The Role of the Broker with Offerings and FX Pair Liquidity

The FX Broker’s role is to provide an array of currency pair offerings to trade.  The objective is to offer currency pairs with enough liquidity that it does not provide frustration when it comes to execution and so that institutional clients that need to convert currencies at their FX desks in their Treasury Departments are able to hedge properly.  Institutional clients are not looking to speculate, they are seeking the ability to hedge their currency risks while maintaining a global presence.

Some brokers will provide the ability to trade different currency pairs, but the most traded currency pairs are always held in common.  This is due to liquidity and demand of the client base.

An example would be USD/COP.  This is the U.S. Dollar vs.

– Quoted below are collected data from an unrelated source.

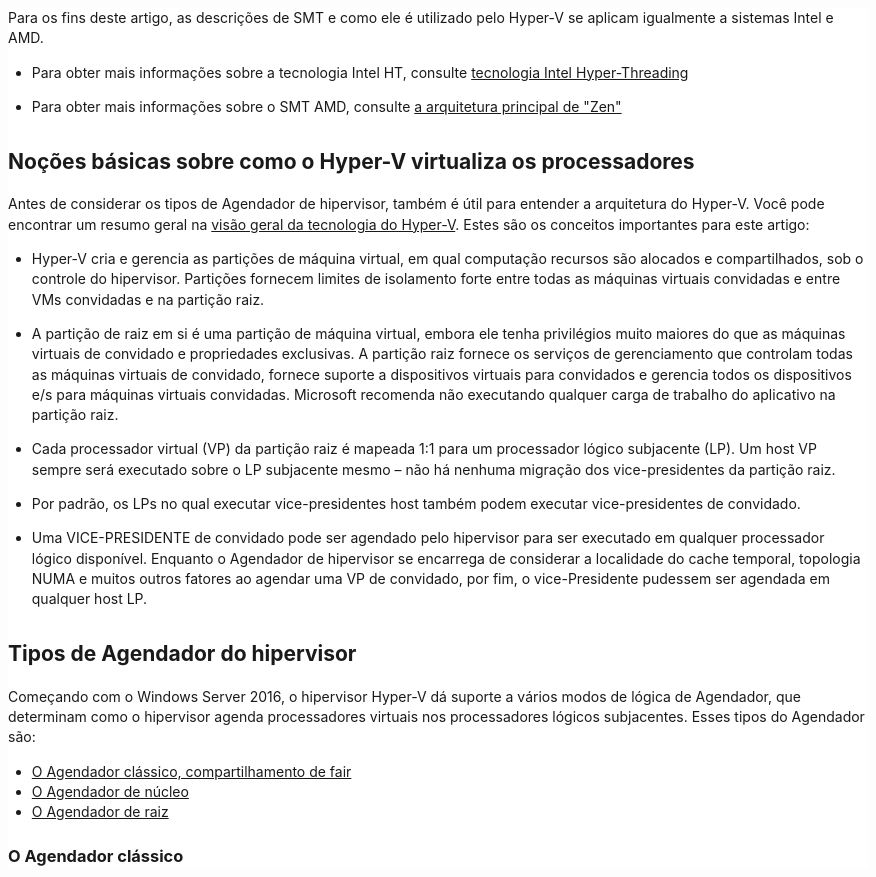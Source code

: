 Para os fins deste artigo, as descrições de SMT e como ele é utilizado pelo Hyper-V se aplicam igualmente a sistemas Intel e AMD.

* Para obter mais informações sobre a tecnologia Intel HT, consulte [tecnologia Intel Hyper-Threading](https://www.intel.com/content/www/us/en/architecture-and-technology/hyper-threading/hyper-threading-technology.html)

* Para obter mais informações sobre o SMT AMD, consulte [a arquitetura principal de "Zen"](https://www.amd.com/en/technologies/zen-core)

## <a name="understanding-how-hyper-v-virtualizes-processors"></a>Noções básicas sobre como o Hyper-V virtualiza os processadores

Antes de considerar os tipos de Agendador de hipervisor, também é útil para entender a arquitetura do Hyper-V. Você pode encontrar um resumo geral na [visão geral da tecnologia do Hyper-V](https://docs.microsoft.com/windows-server/virtualization/hyper-v/hyper-v-technology-overview). Estes são os conceitos importantes para este artigo:

* Hyper-V cria e gerencia as partições de máquina virtual, em qual computação recursos são alocados e compartilhados, sob o controle do hipervisor. Partições fornecem limites de isolamento forte entre todas as máquinas virtuais convidadas e entre VMs convidadas e na partição raiz.

* A partição de raiz em si é uma partição de máquina virtual, embora ele tenha privilégios muito maiores do que as máquinas virtuais de convidado e propriedades exclusivas. A partição raiz fornece os serviços de gerenciamento que controlam todas as máquinas virtuais de convidado, fornece suporte a dispositivos virtuais para convidados e gerencia todos os dispositivos e/s para máquinas virtuais convidadas. Microsoft recomenda não executando qualquer carga de trabalho do aplicativo na partição raiz.

* Cada processador virtual (VP) da partição raiz é mapeada 1:1 para um processador lógico subjacente (LP). Um host VP sempre será executado sobre o LP subjacente mesmo – não há nenhuma migração dos vice-presidentes da partição raiz.

* Por padrão, os LPs no qual executar vice-presidentes host também podem executar vice-presidentes de convidado.

* Uma VICE-PRESIDENTE de convidado pode ser agendado pelo hipervisor para ser executado em qualquer processador lógico disponível. Enquanto o Agendador de hipervisor se encarrega de considerar a localidade do cache temporal, topologia NUMA e muitos outros fatores ao agendar uma VP de convidado, por fim, o vice-Presidente pudessem ser agendada em qualquer host LP.

## <a name="hypervisor-scheduler-types"></a>Tipos de Agendador do hipervisor

Começando com o Windows Server 2016, o hipervisor Hyper-V dá suporte a vários modos de lógica de Agendador, que determinam como o hipervisor agenda processadores virtuais nos processadores lógicos subjacentes. Esses tipos do Agendador são:

- [O Agendador clássico, compartilhamento de fair](#the-classic-scheduler)
- [O Agendador de núcleo](#the-core-scheduler)
- [O Agendador de raiz](#the-root-scheduler)

### <a name="the-classic-scheduler"></a>O Agendador clássico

Colombian Peso.  Not all brokers offer this currency pair to traders, it is just not a popular pair to trade even though it features the most liquid currency and an emerging market country’s currency.  Colombia is poised to be the economic leader of South America and even what is deemed to be Latin America and the Caribbean. 

Presently, this is too illiquid for some brokers, but with the growth of Colombia and more FX trading in the Americas, USD/COP will be more mainstream in the next decade and it will be one of the liquid currency pairs available.

liquid currency pairs - USDCOP colombian peso

Notice how the trading activity is very limited in terms of volume and there are gaps and periods where the rate remains the same even during the 24/5 trading period.

This is what a relatively illiquid market looks like, it is liquid during particular market hours, but it is not necessarily suitable for a retail trading audience.

There are completely illiquid currency pairs and those are found for countries that have problematic states of affairs in their own countries.  The Iranian Rial has such a case and the Iraqi Dinar is another example.

Iranian Rial to US Dollar.  IRRUSD

Countries with developed economies and stable governments attract capital and this results in currency pairs associated with these countries’ currencies to be more liquid.

When currencies are changing hands more often and the currencies are exchanged more often, the liquidity grows.

In short what does it mean to have a liquid currency pair?

It means that the currency pair has the following characteristics:

  1. It attracts trading volume on a 24/5 basis.
  2. Positions immediately have counterparties.
  3. Currency pairs are easily exchangeable.
  4. An individual trade will not change the value of the currency pair in a drastic fashion.